## Task instructions
None of the pictures should be copied, though every line of the listing must be printed exactly.

## Input for this task
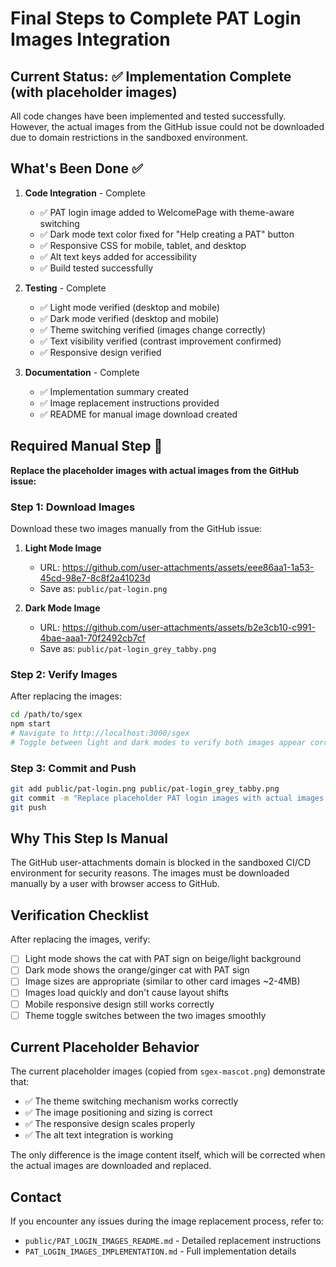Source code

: # Final Steps to Complete PAT Login Images Integration

## Current Status: ✅ Implementation Complete (with placeholder images)

All code changes have been implemented and tested successfully. However, the actual images from the GitHub issue could not be downloaded due to domain restrictions in the sandboxed environment.

## What's Been Done ✅

1. **Code Integration** - Complete
   - ✅ PAT login image added to WelcomePage with theme-aware switching
   - ✅ Dark mode text color fixed for "Help creating a PAT" button
   - ✅ Responsive CSS for mobile, tablet, and desktop
   - ✅ Alt text keys added for accessibility
   - ✅ Build tested successfully

2. **Testing** - Complete
   - ✅ Light mode verified (desktop and mobile)
   - ✅ Dark mode verified (desktop and mobile)
   - ✅ Theme switching verified (images change correctly)
   - ✅ Text visibility verified (contrast improvement confirmed)
   - ✅ Responsive design verified

3. **Documentation** - Complete
   - ✅ Implementation summary created
   - ✅ Image replacement instructions provided
   - ✅ README for manual image download created

## Required Manual Step 🔧

**Replace the placeholder images with actual images from the GitHub issue:**

### Step 1: Download Images
Download these two images manually from the GitHub issue:

1. **Light Mode Image**
   - URL: https://github.com/user-attachments/assets/eee86aa1-1a53-45cd-98e7-8c8f2a41023d
   - Save as: `public/pat-login.png`

2. **Dark Mode Image**
   - URL: https://github.com/user-attachments/assets/b2e3cb10-c991-4bae-aaa1-70f2492cb7cf
   - Save as: `public/pat-login_grey_tabby.png`

### Step 2: Verify Images
After replacing the images:
```bash
cd /path/to/sgex
npm start
# Navigate to http://localhost:3000/sgex
# Toggle between light and dark modes to verify both images appear correctly
```

### Step 3: Commit and Push
```bash
git add public/pat-login.png public/pat-login_grey_tabby.png
git commit -m "Replace placeholder PAT login images with actual images from issue"
git push
```

## Why This Step Is Manual

The GitHub user-attachments domain is blocked in the sandboxed CI/CD environment for security reasons. The images must be downloaded manually by a user with browser access to GitHub.

## Verification Checklist

After replacing the images, verify:
- [ ] Light mode shows the cat with PAT sign on beige/light background
- [ ] Dark mode shows the orange/ginger cat with PAT sign
- [ ] Image sizes are appropriate (similar to other card images ~2-4MB)
- [ ] Images load quickly and don't cause layout shifts
- [ ] Mobile responsive design still works correctly
- [ ] Theme toggle switches between the two images smoothly

## Current Placeholder Behavior

The current placeholder images (copied from `sgex-mascot.png`) demonstrate that:
- ✅ The theme switching mechanism works correctly
- ✅ The image positioning and sizing is correct
- ✅ The responsive design scales properly
- ✅ The alt text integration is working

The only difference is the image content itself, which will be corrected when the actual images are downloaded and replaced.

## Contact

If you encounter any issues during the image replacement process, refer to:
- `public/PAT_LOGIN_IMAGES_README.md` - Detailed replacement instructions
- `PAT_LOGIN_IMAGES_IMPLEMENTATION.md` - Full implementation details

## Task result
Source code

: # Final Steps to Complete PAT Login Images Integration

## Current Status: ✅ Implementation Complete (with placeholder images)

All code changes have been implemented and tested successfully. However, the actual images from the GitHub issue could not be downloaded due to domain restrictions in the sandboxed environment.

## What's Been Done ✅

1. **Code Integration** - Complete
   - ✅ PAT login image added to WelcomePage with theme-aware switching
   - ✅ Dark mode text color fixed for "Help creating a PAT" button
   - ✅ Responsive CSS for mobile, tablet, and desktop
   - ✅ Alt text keys added for accessibility
   - ✅ Build tested successfully

2. **Testing** - Complete
   - ✅ Light mode verified (desktop and mobile)
   - ✅ Dark mode verified (desktop and mobile)
   - ✅ Theme switching verified (images change correctly)
   - ✅ Text visibility verified (contrast improvement confirmed)
   - ✅ Responsive design verified

3. **Documentation** - Complete
   - ✅ Implementation summary created
   - ✅ Image replacement instructions provided
   - ✅ README for manual image download created

## Required Manual Step 🔧

**Replace the placeholder images with actual images from the GitHub issue:**

### Step 1: Download Images
Download these two images manually from the GitHub issue:

1. **Light Mode Image**
   - URL: https://github.com/user-attachments/assets/eee86aa1-1a53-45cd-98e7-8c8f2a41023d
   - Save as: `public/pat-login.png`

2. **Dark Mode Image**
   - URL: https://github.com/user-attachments/assets/b2e3cb10-c991-4bae-aaa1-70f2492cb7cf
   - Save as: `public/pat-login_grey_tabby.png`

### Step 2: Verify Images
After replacing the images:
```bash
cd /path/to/sgex
npm start
# Navigate to http://localhost:3000/sgex
# Toggle between light and dark modes to verify both images appear correctly
```

### Step 3: Commit and Push
```bash
git add public/pat-login.png public/pat-login_grey_tabby.png
git commit -m "Replace placeholder PAT login images with actual images from issue"
git push
```

## Why This Step Is Manual

The GitHub user-attachments domain is blocked in the sandboxed CI/CD environment for security reasons. The images must be downloaded manually by a user with browser access to GitHub.

## Verification Checklist

After replacing the images, verify:
- [ ] Light mode shows the cat with PAT sign on beige/light background
- [ ] Dark mode shows the orange/ginger cat with PAT sign
- [ ] Image sizes are appropriate (similar to other card images ~2-4MB)
- [ ] Images load quickly and don't cause layout shifts
- [ ] Mobile responsive design still works correctly
- [ ] Theme toggle switches between the two images smoothly

## Current Placeholder Behavior

The current placeholder images (copied from `sgex-mascot.png`) demonstrate that:
- ✅ The theme switching mechanism works correctly
- ✅ The image positioning and sizing is correct
- ✅ The responsive design scales properly
- ✅ The alt text integration is working

The only difference is the image content itself, which will be corrected when the actual images are downloaded and replaced.

## Contact

If you encounter any issues during the image replacement process, refer to:
- `public/PAT_LOGIN_IMAGES_README.md` - Detailed replacement instructions
- `PAT_LOGIN_IMAGES_IMPLEMENTATION.md` - Full implementation details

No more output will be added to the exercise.